A prestação do compromisso figura entre os requisitos de inscrição do art. 8º da Lei 8.906/94. Sem ele, não há inscrição principal, e sem inscrição não há capacidade postulatória.
O juramento do advogado funciona, portanto, como ato constitutivo do vínculo com a Ordem. Paulo Lôbo, nos Comentários ao Estatuto da Advocacia e da OAB (18. ed. São Paulo: SaraivaJur, 2026), obra que participou da sistematização do anteprojeto da Lei 8.906/94, situa a inscrição como o momento em que o bacharel passa a titular deveres próprios da função pública exercida em ministério privado.

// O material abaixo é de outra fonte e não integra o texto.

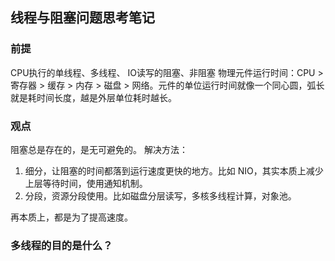 ## 线程与阻塞问题思考笔记

### 前提
CPU执行的单线程、多线程、
IO读写的阻塞、非阻塞
物理元件运行时间：CPU > 寄存器 > 缓存 > 内存 > 磁盘 > 网络。元件的单位运行时间就像一个同心圆，弧长就是耗时间长度，越是外层单位耗时越长。 

### 观点
阻塞总是存在的，是无可避免的。
解决方法：
1. 细分，让阻塞的时间都落到运行速度更快的地方。比如 NIO，其实本质上减少上层等待时间，使用通知机制。
2. 分段，资源分段使用。比如磁盘分层读写，多核多线程计算，对象池。

再本质上，都是为了提高速度。

### 多线程的目的是什么？
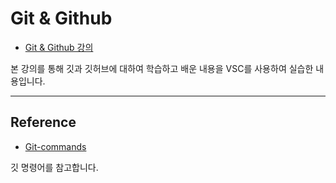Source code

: # Git & Github
- [Git & Github 강의](https://www.youtube.com/watch?v=1I3hMwQU6GU)


본 강의를 통해 깃과 깃허브에 대하여 학습하고
배운 내용을 VSC를 사용하여 실습한 내용입니다.

---

## Reference
- [Git-commands](https://git-scm.com/docs/git#_git_commands)

깃 명령어를 참고합니다.
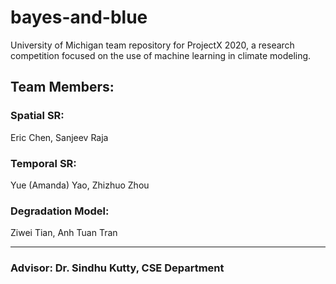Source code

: # bayes-and-blue
University of Michigan team repository for ProjectX 2020, a research competition focused on the use of machine learning in climate modeling. 

## Team Members:
### Spatial SR: 

Eric Chen, Sanjeev Raja

### Temporal SR: 

Yue (Amanda) Yao, Zhizhuo Zhou

### Degradation Model:
 
Ziwei Tian, Anh Tuan Tran

<hr>

### Advisor: Dr. Sindhu Kutty, CSE Department
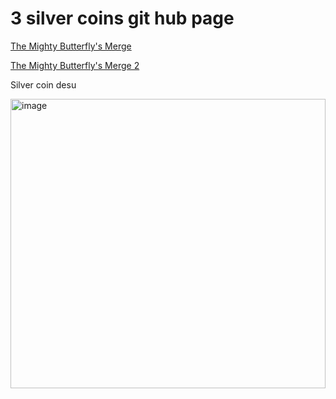 # 3 silver coins git hub page

[The Mighty Butterfly's Merge](https://3-silver-coins.github.io/wasm-web/The%20Mighty%20Butterfly's%20Merge/index.html)

[The Mighty Butterfly's Merge 2](https://3-silver-coins.github.io/wasm-web/The%20Mighty%20Butterfly's%20Merge2/index.html)

Silver coin desu  

<img width="504" height="463" alt="image" src="https://github.com/user-attachments/assets/87121f3b-581f-402d-98ed-adeff83052fb" />
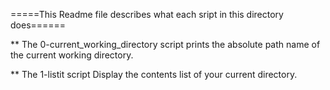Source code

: =====This Readme file describes what each sript in this directory does======

** The  0-current_working_directory script prints the absolute path name of the current working directory.

** The 1-listit script Display the contents list of your current directory.
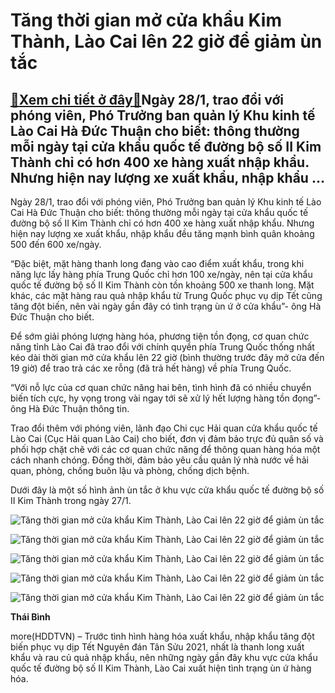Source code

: Tăng thời gian mở cửa khẩu Kim Thành, Lào Cai lên 22 giờ để giảm ùn tắc
=======================================================================

[:gift:Xem chi tiết ở đây:gift:](https://hddtvn.com/tang-thoi-gian-mo-cua-khau-kim-thanh-lao-cai-len-22-gio-de-giam-un-tac/)Ngày 28/1, trao đổi với phóng viên, Phó Trưởng ban quản lý Khu kinh tế Lào Cai Hà Đức Thuận cho biết: thông thường mỗi ngày tại cửa khẩu quốc tế đường bộ số II Kim Thành chỉ có hơn 400 xe hàng xuất nhập khẩu. Nhưng hiện nay lượng xe xuất khẩu, nhập khẩu …
---------------------------------------------------------------------------------------------------------------------------------------------------------------------------------------------------------------------------------------------------------------


Ngày 28/1, trao đổi với phóng viên, Phó Trưởng ban quản lý Khu kinh tế Lào Cai Hà Đức Thuận cho biết: thông thường mỗi ngày tại cửa khẩu quốc tế đường bộ số II Kim Thành chỉ có hơn 400 xe hàng xuất nhập khẩu. Nhưng hiện nay lượng xe xuất khẩu, nhập khẩu đều tăng mạnh bình quân khoảng 500 đến 600 xe/ngày.


“Đặc biệt, mặt hàng thanh long đang vào cao điểm xuất khẩu, trong khi năng lực lấy hàng phía Trung Quốc chỉ hơn 100 xe/ngày, nên tại cửa khẩu quốc tế đường bộ số II Kim Thành còn tồn khoảng 500 xe thanh long. Mặt khác, các mặt hàng rau quả nhập khẩu từ Trung Quốc phục vụ dịp Tết cũng tăng đột biến, nên vài ngày gần đây có tình trạng ùn ứ ở cửa khẩu”- ông Hà Đức Thuận cho biết.


Để sớm giải phóng lượng hàng hóa, phương tiện tồn đọng, cơ quan chức năng tỉnh Lào Cai đã trao đổi với chính quyền phía Trung Quốc thống nhất kéo dài thời gian mở cửa khẩu lên 22 giờ (bình thường trước đây mở cửa đến 19 giờ) để trao trả các xe rỗng (đã trả hết hàng) về phía Trung Quốc.


“Với nỗ lực của cơ quan chức năng hai bên, tình hình đã có nhiều chuyển biến tích cực, hy vọng trong vài ngay tới sẽ xử lý hết lượng hàng tồn đọng”- ông Hà Đức Thuận thông tin.


Trao đổi thêm với phóng viên, lãnh đạo Chi cục Hải quan cửa khẩu quốc tế Lào Cai (Cục Hải quan Lào Cai) cho biết, đơn vị đảm bảo trực đủ quân số và phối hợp chặt chẽ với các cơ quan chức năng để thông quan hàng hóa một cách nhanh chóng. Đồng thời, đảm bảo yêu cầu quản lý nhà nước về hải quan, phòng, chống buôn lậu và phòng, chống dịch bệnh.


Dưới đây là một số hình ảnh ùn tắc ở khu vực cửa khẩu quốc tế đường bộ số II Kim Thành trong ngày 27/1.





![Tăng thời gian mở cửa khẩu Kim Thành, Lào Cai lên 22 giờ để giảm ùn tắc](https://hddtvn.com/wp-content/uploads/2021/01/5305_z2301097375852_1608b56b6502e95be7dd60dd369d91be.jpg "Tăng thời gian mở cửa khẩu Kim Thành, Lào Cai lên 22 giờ để giảm ùn tắc")






![Tăng thời gian mở cửa khẩu Kim Thành, Lào Cai lên 22 giờ để giảm ùn tắc](https://hddtvn.com/wp-content/uploads/2021/01/5307_z2301097382278_b6f1ce9807bb8ea2bdd7bd10b2d46781.jpg "Tăng thời gian mở cửa khẩu Kim Thành, Lào Cai lên 22 giờ để giảm ùn tắc")






![Tăng thời gian mở cửa khẩu Kim Thành, Lào Cai lên 22 giờ để giảm ùn tắc](https://hddtvn.com/wp-content/uploads/2021/01/5309_z2301097518542_27b8d92a7e3039b2a64b0e768fd01be2.jpg "Tăng thời gian mở cửa khẩu Kim Thành, Lào Cai lên 22 giờ để giảm ùn tắc")






![Tăng thời gian mở cửa khẩu Kim Thành, Lào Cai lên 22 giờ để giảm ùn tắc](https://hddtvn.com/wp-content/uploads/2021/01/5310_z2301097839955_c8b1cc0ea8c75e7a294fa5f34af8bd90.jpg "Tăng thời gian mở cửa khẩu Kim Thành, Lào Cai lên 22 giờ để giảm ùn tắc")






![Tăng thời gian mở cửa khẩu Kim Thành, Lào Cai lên 22 giờ để giảm ùn tắc](https://hddtvn.com/wp-content/uploads/2021/01/5312_z2301098092443_fa3ef247d14d39885fe7a5371f656e1f.jpg "Tăng thời gian mở cửa khẩu Kim Thành, Lào Cai lên 22 giờ để giảm ùn tắc")




**Thái Bình**



more(HDDTVN) – Trước tình hình hàng hóa xuất khẩu, nhập khẩu tăng đột biến phục vụ dịp Tết Nguyên đán Tân Sửu 2021, nhất là thanh long xuất khẩu và rau củ quả nhập khẩu, nên những ngày gần đây khu vực cửa khẩu quốc tế đường bộ số II Kim Thành, Lào Cai xuất hiện tình trạng ùn ứ hàng hóa.

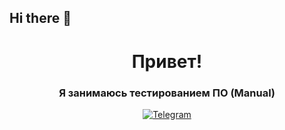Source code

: ## Hi there 👋

<!--
Here are some ideas to get you started:

- 🔭 I’m currently working on ...
- 🌱 I’m currently learning ...
- 👯 I’m looking to collaborate on ...
- 🤔 I’m looking for help with ...
- 💬 Ask me about ...
- 📫 How to reach me: ...
- 😄 Pronouns: ...
- ⚡ Fun fact: ...
-->

<div id="header" align="center">
  <h1>Привет!</h1>
  <h3>Я занимаюсь тестированием ПО (Manual)</h3>
</div>

<div id="socials" align="center">
  <a href="@JenyaDev"><img src="file:///C:/Users/%D0%95%D0%B2%D0%B3%D0%B5%D0%BD%D0%B8%D1%8F/Desktop/Frontend22/cake/img/icons/telegram.svg" alt="Telegram"></a>
</div>
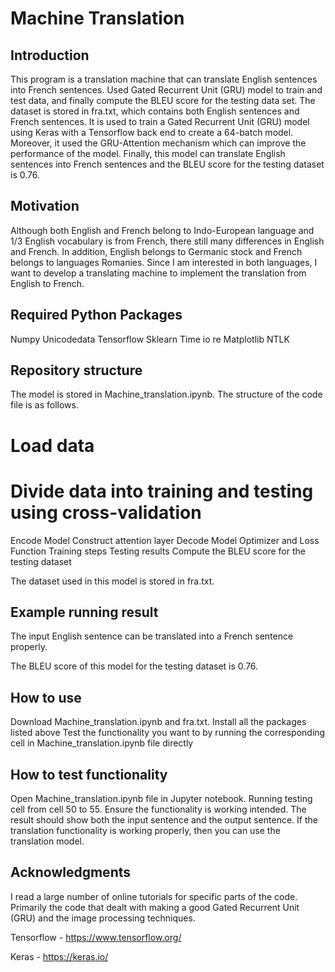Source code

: Machine Translation
====
Introduction
-----
This program is a translation machine that can translate English sentences into French sentences. Used Gated Recurrent Unit (GRU) model to train and test data, and finally compute the BLEU score for the testing data set. The dataset is stored in fra.txt, which contains both English sentences and French sentences. It is used to train a Gated Recurrent Unit (GRU) model using Keras with a Tensorflow back end to create a 64-batch model. Moreover, it used the GRU-Attention mechanism which can improve the performance of the model. Finally, this model can translate English sentences into French sentences and the BLEU score for the testing dataset is 0.76.

Motivation
-----
Although both English and French belong to Indo-European language and 1/3 English vocabulary is from French, there still many differences in English and French. In addition, English belongs to Germanic stock and French belongs to languages Romanies. Since I am interested in both languages, I want to develop a translating machine to implement the translation from English to French. 

Required Python Packages
-----
Numpy
Unicodedata
Tensorflow
Sklearn
Time
io
re
Matplotlib
NTLK

Repository structure
-----
The model is stored in Machine_translation.ipynb. The structure of the code file is as follows.
# Load data
# Divide data into training and testing using cross-validation
Encode Model
Construct attention layer
Decode Model
Optimizer and Loss Function
Training steps
Testing results
Compute the BLEU score for the testing dataset

The dataset used in this model is stored in fra.txt. 

Example running result
-----

The input English sentence can be translated into a French sentence properly.


The BLEU score of this model for the testing dataset is 0.76.

How to use
-----
Download Machine_translation.ipynb and fra.txt.
Install all the packages listed above
Test the functionality you want to by running the corresponding cell in Machine_translation.ipynb file directly

How to test functionality
-----
Open Machine_translation.ipynb file in Jupyter notebook.
Running testing cell from cell 50 to 55.
Ensure the functionality is working intended. The result should show both the input sentence and the output sentence.
If the translation functionality is working properly, then you can use the translation model.

Acknowledgments
-----
I read a large number of online tutorials for specific parts of the code. Primarily the code that dealt with making a good Gated Recurrent Unit (GRU) and the image processing techniques.

Tensorflow - https://www.tensorflow.org/

Keras - https://keras.io/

Rui Barbosa já havia formulado a ideia central em O Dever do Advogado, carta dirigida a Evaristo de Moraes em 1911. A defesa técnica é dever da função, e não favor pessoal ao constituinte.
3. Do juramento aos deveres positivados
Cada núcleo do compromisso encontra correspondência em regra escrita. A leitura conjunta evita tratar a fórmula como peça retórica.
- Dignidade: art. 31, caput, do Estatuto, que exige conduta capaz de tornar o advogado merecedor de respeito e de contribuir para o prestígio da classe.
- Independência: art. 31, §§ 1º e 2º, que afastam qualquer receio de desagradar autoridade ou de incorrer em impopularidade.
- Observância da ética: art. 33, que obriga o cumprimento rigoroso dos deveres do Código de Ética e Disciplina (Resolução n. 02/2015).
- Defesa da ordem jurídica: art. 2º do Código de Ética, que descreve o advogado como defensor do Estado Democrático de Direito, dos direitos humanos e das garantias fundamentais.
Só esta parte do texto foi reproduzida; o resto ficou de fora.